Extracted records
[Start of Attachment]

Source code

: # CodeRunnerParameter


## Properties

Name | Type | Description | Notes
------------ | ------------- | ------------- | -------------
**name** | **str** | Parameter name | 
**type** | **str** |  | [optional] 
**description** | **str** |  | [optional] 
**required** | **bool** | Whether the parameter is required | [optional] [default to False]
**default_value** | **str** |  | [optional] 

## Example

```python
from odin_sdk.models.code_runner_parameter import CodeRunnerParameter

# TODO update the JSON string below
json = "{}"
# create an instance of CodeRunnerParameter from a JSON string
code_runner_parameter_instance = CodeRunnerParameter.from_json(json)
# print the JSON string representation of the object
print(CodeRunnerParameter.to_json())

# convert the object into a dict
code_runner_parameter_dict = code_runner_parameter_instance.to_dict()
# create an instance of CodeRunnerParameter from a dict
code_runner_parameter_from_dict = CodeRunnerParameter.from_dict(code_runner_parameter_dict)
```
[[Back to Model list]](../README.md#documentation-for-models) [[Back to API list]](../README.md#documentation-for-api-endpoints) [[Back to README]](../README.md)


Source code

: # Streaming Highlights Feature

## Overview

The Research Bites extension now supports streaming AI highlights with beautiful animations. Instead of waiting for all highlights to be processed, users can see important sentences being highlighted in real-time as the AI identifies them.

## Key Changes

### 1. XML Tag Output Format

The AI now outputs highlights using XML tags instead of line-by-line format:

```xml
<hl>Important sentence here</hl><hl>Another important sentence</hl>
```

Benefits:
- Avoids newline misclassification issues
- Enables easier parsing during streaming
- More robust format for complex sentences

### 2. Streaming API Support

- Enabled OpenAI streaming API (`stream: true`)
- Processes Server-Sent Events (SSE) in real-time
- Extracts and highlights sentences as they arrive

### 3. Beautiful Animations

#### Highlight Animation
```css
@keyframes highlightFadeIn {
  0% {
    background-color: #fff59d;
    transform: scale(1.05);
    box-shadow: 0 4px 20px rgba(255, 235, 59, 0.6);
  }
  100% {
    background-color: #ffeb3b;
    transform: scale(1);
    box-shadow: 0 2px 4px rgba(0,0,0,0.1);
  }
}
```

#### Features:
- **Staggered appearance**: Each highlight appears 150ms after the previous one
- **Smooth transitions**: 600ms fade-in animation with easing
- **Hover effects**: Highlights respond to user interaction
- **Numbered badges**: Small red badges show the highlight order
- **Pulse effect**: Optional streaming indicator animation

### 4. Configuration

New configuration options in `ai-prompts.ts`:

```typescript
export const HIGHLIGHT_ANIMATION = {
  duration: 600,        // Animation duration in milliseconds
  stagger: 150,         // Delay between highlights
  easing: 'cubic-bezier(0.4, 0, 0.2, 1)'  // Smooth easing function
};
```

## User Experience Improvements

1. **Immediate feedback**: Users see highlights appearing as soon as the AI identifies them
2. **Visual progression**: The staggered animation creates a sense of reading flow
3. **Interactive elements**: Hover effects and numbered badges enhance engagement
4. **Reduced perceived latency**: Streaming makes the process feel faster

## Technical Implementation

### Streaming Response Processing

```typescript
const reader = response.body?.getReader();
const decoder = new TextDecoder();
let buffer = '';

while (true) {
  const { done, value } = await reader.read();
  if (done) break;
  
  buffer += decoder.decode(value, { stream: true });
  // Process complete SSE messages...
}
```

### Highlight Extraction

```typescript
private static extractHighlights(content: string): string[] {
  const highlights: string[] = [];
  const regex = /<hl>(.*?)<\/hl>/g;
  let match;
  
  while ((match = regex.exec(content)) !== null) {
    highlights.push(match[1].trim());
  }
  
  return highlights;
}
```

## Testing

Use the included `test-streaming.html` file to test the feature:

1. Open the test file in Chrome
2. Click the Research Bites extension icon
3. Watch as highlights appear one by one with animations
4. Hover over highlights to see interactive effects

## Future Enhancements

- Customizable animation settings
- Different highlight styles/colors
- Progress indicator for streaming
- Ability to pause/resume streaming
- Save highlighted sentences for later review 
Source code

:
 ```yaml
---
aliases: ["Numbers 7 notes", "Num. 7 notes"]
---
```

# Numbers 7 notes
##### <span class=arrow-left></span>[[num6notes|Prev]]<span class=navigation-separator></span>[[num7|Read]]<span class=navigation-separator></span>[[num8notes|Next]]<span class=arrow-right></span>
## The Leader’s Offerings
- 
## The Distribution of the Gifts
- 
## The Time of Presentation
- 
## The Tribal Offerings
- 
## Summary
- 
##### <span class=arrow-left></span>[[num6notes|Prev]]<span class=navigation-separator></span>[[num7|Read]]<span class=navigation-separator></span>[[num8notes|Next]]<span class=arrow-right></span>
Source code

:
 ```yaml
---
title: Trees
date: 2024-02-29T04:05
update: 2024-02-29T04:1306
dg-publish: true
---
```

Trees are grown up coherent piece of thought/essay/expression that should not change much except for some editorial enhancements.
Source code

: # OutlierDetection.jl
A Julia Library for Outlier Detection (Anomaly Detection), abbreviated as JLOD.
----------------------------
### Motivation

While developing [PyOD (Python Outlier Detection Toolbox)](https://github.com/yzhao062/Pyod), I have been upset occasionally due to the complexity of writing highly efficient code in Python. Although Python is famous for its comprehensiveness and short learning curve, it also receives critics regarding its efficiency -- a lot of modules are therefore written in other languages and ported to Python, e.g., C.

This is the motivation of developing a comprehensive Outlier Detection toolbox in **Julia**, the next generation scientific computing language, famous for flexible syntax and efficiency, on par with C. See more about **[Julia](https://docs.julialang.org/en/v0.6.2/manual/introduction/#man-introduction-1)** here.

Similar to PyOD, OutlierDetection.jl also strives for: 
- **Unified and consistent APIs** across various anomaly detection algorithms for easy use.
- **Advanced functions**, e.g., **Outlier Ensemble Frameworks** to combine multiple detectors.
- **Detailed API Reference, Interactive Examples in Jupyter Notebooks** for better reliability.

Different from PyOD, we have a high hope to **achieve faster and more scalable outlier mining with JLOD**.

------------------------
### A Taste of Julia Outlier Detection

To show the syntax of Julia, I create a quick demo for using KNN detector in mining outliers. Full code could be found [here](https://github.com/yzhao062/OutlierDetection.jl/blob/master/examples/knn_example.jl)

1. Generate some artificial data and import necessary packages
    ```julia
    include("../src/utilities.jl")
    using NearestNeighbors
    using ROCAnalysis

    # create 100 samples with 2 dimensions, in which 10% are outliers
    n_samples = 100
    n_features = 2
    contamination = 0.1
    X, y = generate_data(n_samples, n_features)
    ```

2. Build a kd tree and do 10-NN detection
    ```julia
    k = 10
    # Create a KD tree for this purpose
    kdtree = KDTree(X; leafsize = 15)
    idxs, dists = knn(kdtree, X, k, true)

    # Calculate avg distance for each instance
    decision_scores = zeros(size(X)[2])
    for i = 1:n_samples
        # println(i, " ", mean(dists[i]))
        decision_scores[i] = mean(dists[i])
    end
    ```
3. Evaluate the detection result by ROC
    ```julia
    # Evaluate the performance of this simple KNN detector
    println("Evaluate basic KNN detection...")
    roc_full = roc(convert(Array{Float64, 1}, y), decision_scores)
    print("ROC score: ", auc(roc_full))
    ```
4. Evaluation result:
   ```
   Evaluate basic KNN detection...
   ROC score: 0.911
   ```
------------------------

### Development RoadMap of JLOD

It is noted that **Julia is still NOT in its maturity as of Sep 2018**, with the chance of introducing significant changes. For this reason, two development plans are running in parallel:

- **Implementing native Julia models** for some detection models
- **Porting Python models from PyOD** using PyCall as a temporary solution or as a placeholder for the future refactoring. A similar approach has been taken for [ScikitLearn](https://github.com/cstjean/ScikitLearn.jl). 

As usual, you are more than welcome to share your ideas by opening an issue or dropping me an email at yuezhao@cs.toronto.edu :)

[End of Attachment]

Directions for this task
Beginning at the first line of the records, give again each line exactly as written, ending with the line that contains "## Overview".

Exercise solution
Source code

: # CodeRunnerParameter


## Properties

Name | Type | Description | Notes
------------ | ------------- | ------------- | -------------
**name** | **str** | Parameter name | 
**type** | **str** |  | [optional] 
**description** | **str** |  | [optional] 
**required** | **bool** | Whether the parameter is required | [optional] [default to False]
**default_value** | **str** |  | [optional] 

## Example

```python
from odin_sdk.models.code_runner_parameter import CodeRunnerParameter

# TODO update the JSON string below
json = "{}"
# create an instance of CodeRunnerParameter from a JSON string
code_runner_parameter_instance = CodeRunnerParameter.from_json(json)
# print the JSON string representation of the object
print(CodeRunnerParameter.to_json())

# convert the object into a dict
code_runner_parameter_dict = code_runner_parameter_instance.to_dict()
# create an instance of CodeRunnerParameter from a dict
code_runner_parameter_from_dict = CodeRunnerParameter.from_dict(code_runner_parameter_dict)
```
[[Back to Model list]](../README.md#documentation-for-models) [[Back to API list]](../README.md#documentation-for-api-endpoints) [[Back to README]](../README.md)


Source code

: # Streaming Highlights Feature

## Overview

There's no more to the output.